## PROVIDED MATERIAL
★ ★ ★ ★ ★

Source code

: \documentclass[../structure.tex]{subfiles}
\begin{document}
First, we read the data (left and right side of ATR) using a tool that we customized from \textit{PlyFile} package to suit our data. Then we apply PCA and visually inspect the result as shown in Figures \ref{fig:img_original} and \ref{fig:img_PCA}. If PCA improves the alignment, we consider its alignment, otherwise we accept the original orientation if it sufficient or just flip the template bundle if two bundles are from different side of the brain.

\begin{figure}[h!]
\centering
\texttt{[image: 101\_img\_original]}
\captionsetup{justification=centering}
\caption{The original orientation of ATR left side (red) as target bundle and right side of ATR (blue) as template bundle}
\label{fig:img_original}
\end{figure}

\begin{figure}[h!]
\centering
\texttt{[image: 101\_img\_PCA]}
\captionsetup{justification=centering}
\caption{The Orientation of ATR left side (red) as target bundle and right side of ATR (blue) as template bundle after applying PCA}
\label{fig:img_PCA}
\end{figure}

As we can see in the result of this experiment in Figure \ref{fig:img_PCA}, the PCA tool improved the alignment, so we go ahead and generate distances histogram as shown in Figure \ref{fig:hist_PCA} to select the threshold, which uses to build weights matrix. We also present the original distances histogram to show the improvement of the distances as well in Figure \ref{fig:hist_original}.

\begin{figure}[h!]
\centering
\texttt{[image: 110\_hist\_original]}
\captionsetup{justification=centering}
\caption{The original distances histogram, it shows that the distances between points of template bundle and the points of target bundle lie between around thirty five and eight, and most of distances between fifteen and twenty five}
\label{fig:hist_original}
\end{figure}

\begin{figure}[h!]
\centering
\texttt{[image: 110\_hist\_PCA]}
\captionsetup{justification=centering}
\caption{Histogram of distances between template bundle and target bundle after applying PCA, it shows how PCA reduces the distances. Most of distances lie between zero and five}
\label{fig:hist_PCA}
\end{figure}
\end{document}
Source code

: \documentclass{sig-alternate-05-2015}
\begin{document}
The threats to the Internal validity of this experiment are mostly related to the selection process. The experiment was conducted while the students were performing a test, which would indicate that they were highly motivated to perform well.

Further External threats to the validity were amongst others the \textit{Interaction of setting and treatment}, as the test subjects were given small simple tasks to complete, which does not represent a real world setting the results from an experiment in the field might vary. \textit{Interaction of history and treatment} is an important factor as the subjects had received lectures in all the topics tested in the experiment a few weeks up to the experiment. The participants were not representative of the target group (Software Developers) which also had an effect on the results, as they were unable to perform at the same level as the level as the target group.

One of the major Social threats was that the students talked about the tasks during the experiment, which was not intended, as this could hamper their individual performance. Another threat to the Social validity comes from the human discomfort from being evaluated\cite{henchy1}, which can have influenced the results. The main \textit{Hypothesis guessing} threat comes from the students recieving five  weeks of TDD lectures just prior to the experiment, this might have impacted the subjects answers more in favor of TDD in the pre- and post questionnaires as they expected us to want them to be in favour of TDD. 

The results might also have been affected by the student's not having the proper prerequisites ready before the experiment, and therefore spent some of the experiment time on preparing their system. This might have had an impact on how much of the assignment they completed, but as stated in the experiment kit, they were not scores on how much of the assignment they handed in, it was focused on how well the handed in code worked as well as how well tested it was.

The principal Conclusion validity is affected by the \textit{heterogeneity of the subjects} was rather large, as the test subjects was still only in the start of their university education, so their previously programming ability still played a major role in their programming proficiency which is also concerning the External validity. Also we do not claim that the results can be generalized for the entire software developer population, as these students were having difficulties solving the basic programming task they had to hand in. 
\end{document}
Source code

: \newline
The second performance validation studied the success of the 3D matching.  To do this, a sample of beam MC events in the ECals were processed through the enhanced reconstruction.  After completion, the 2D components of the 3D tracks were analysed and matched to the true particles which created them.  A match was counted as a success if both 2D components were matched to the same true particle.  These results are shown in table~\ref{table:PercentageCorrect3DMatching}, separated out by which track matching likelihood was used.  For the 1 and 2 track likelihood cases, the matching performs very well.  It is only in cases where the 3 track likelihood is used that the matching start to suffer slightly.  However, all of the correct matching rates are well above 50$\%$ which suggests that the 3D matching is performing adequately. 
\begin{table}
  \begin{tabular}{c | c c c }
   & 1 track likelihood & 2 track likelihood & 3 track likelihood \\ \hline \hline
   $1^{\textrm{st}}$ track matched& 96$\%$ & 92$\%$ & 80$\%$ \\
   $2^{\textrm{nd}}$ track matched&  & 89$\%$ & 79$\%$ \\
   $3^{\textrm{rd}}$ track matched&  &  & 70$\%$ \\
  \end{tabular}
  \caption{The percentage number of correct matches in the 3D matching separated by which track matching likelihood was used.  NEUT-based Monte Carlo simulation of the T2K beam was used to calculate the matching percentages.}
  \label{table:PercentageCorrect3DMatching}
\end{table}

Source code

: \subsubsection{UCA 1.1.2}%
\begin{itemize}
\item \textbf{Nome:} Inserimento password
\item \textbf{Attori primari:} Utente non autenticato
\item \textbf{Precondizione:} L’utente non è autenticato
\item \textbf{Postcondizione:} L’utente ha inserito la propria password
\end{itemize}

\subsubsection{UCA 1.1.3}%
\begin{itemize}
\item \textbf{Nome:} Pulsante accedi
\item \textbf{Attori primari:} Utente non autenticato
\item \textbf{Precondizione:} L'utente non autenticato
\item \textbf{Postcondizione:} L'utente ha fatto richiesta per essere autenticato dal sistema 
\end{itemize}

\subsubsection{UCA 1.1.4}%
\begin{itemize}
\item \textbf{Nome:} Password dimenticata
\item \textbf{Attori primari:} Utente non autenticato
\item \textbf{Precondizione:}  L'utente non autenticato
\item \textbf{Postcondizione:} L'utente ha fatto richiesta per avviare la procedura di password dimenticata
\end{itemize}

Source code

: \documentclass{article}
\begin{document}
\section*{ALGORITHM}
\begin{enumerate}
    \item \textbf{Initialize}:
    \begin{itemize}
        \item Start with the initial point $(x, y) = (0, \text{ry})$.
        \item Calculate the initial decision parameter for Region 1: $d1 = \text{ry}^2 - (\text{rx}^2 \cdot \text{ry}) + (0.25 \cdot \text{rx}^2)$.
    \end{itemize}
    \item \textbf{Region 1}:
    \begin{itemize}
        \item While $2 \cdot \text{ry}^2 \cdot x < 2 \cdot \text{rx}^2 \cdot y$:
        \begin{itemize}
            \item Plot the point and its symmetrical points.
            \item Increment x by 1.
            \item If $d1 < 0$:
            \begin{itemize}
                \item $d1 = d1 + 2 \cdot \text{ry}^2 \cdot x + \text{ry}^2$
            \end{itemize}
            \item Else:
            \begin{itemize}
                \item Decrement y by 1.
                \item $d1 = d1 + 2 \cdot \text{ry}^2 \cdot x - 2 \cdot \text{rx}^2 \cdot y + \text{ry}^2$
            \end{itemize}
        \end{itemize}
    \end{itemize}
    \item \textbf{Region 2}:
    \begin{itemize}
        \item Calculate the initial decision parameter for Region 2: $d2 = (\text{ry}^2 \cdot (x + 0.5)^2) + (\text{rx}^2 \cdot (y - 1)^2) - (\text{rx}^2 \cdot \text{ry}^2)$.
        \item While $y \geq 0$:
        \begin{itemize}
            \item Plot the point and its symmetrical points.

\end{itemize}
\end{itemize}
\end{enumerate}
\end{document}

★ ★ ★ ★ ★

## TASK REQUIREMENTS
Find all lines in the records that hold the word "label". Copy them.

## ANSWER SECTION
\label{fig:img_original}
\label{fig:img_PCA}
\label{fig:hist_original}
\label{fig:hist_PCA}
  \label{table:PercentageCorrect3DMatching}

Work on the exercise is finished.